_YOUR GOAL_
A faithful transcription of all the entries below is needed, without the pictures.

Source texts of formatted documents:
+ + + +

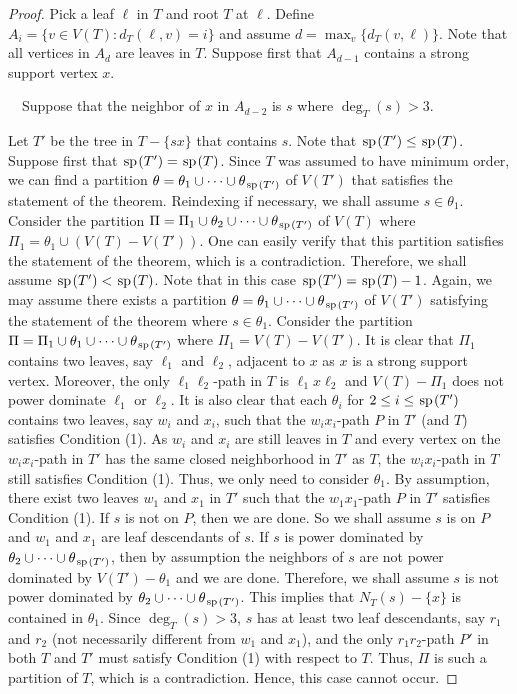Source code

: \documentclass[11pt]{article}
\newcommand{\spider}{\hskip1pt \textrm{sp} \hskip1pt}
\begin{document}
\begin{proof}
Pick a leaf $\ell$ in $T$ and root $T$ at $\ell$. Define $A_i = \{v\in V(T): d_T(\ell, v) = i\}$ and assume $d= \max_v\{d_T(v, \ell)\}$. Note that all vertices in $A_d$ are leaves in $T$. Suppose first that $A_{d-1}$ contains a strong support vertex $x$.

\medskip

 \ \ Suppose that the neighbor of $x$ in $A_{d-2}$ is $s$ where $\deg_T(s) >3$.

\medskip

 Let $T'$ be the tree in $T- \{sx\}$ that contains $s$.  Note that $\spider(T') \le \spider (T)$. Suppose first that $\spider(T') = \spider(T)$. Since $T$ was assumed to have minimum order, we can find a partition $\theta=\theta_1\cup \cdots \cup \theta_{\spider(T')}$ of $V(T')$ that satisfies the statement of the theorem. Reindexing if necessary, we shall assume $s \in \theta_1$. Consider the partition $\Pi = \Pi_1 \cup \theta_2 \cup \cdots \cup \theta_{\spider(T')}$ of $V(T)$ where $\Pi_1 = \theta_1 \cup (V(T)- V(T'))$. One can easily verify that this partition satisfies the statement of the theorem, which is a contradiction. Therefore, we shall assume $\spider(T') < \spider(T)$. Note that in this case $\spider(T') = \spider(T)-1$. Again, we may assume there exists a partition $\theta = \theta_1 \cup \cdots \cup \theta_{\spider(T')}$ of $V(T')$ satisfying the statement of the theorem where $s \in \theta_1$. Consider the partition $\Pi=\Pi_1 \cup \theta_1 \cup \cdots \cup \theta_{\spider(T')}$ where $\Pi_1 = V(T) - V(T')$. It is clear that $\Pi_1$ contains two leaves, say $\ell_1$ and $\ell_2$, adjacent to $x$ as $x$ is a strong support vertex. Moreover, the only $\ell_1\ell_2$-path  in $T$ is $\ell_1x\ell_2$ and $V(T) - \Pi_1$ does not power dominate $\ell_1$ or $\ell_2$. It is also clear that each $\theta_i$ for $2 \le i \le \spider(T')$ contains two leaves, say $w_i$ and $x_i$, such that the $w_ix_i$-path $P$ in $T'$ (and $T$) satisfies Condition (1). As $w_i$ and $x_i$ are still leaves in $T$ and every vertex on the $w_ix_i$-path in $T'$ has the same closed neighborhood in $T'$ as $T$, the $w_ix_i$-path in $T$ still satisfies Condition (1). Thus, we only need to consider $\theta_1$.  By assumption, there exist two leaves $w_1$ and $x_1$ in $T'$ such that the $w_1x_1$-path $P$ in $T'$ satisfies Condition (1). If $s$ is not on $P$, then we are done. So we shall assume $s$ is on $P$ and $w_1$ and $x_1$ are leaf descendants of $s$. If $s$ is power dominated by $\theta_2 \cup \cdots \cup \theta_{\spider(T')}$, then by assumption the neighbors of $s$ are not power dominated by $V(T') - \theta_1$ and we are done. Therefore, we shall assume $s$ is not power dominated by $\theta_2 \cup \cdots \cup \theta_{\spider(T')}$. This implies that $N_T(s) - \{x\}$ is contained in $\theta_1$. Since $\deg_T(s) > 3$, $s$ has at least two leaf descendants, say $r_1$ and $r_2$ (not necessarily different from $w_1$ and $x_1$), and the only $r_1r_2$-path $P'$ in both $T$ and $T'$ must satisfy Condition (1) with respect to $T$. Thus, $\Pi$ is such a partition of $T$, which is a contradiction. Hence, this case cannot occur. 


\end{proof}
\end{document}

+ + + +

_ANSWER FOR THIS EXERCISE_
Source code

: \documentclass[11pt]{article}
\newcommand{\spider}{\hskip1pt \textrm{sp} \hskip1pt}
\begin{document}
\begin{proof}
Pick a leaf $\ell$ in $T$ and root $T$ at $\ell$. Define $A_i = \{v\in V(T): d_T(\ell, v) = i\}$ and assume $d= \max_v\{d_T(v, \ell)\}$. Note that all vertices in $A_d$ are leaves in $T$. Suppose first that $A_{d-1}$ contains a strong support vertex $x$.

\medskip

 \ \ Suppose that the neighbor of $x$ in $A_{d-2}$ is $s$ where $\deg_T(s) >3$.

\medskip

 Let $T'$ be the tree in $T- \{sx\}$ that contains $s$.  Note that $\spider(T') \le \spider (T)$. Suppose first that $\spider(T') = \spider(T)$. Since $T$ was assumed to have minimum order, we can find a partition $\theta=\theta_1\cup \cdots \cup \theta_{\spider(T')}$ of $V(T')$ that satisfies the statement of the theorem. Reindexing if necessary, we shall assume $s \in \theta_1$. Consider the partition $\Pi = \Pi_1 \cup \theta_2 \cup \cdots \cup \theta_{\spider(T')}$ of $V(T)$ where $\Pi_1 = \theta_1 \cup (V(T)- V(T'))$. One can easily verify that this partition satisfies the statement of the theorem, which is a contradiction. Therefore, we shall assume $\spider(T') < \spider(T)$. Note that in this case $\spider(T') = \spider(T)-1$. Again, we may assume there exists a partition $\theta = \theta_1 \cup \cdots \cup \theta_{\spider(T')}$ of $V(T')$ satisfying the statement of the theorem where $s \in \theta_1$. Consider the partition $\Pi=\Pi_1 \cup \theta_1 \cup \cdots \cup \theta_{\spider(T')}$ where $\Pi_1 = V(T) - V(T')$. It is clear that $\Pi_1$ contains two leaves, say $\ell_1$ and $\ell_2$, adjacent to $x$ as $x$ is a strong support vertex. Moreover, the only $\ell_1\ell_2$-path  in $T$ is $\ell_1x\ell_2$ and $V(T) - \Pi_1$ does not power dominate $\ell_1$ or $\ell_2$. It is also clear that each $\theta_i$ for $2 \le i \le \spider(T')$ contains two leaves, say $w_i$ and $x_i$, such that the $w_ix_i$-path $P$ in $T'$ (and $T$) satisfies Condition (1). As $w_i$ and $x_i$ are still leaves in $T$ and every vertex on the $w_ix_i$-path in $T'$ has the same closed neighborhood in $T'$ as $T$, the $w_ix_i$-path in $T$ still satisfies Condition (1). Thus, we only need to consider $\theta_1$.  By assumption, there exist two leaves $w_1$ and $x_1$ in $T'$ such that the $w_1x_1$-path $P$ in $T'$ satisfies Condition (1). If $s$ is not on $P$, then we are done. So we shall assume $s$ is on $P$ and $w_1$ and $x_1$ are leaf descendants of $s$. If $s$ is power dominated by $\theta_2 \cup \cdots \cup \theta_{\spider(T')}$, then by assumption the neighbors of $s$ are not power dominated by $V(T') - \theta_1$ and we are done. Therefore, we shall assume $s$ is not power dominated by $\theta_2 \cup \cdots \cup \theta_{\spider(T')}$. This implies that $N_T(s) - \{x\}$ is contained in $\theta_1$. Since $\deg_T(s) > 3$, $s$ has at least two leaf descendants, say $r_1$ and $r_2$ (not necessarily different from $w_1$ and $x_1$), and the only $r_1r_2$-path $P'$ in both $T$ and $T'$ must satisfy Condition (1) with respect to $T$. Thus, $\Pi$ is such a partition of $T$, which is a contradiction. Hence, this case cannot occur. 


\end{proof}
\end{document}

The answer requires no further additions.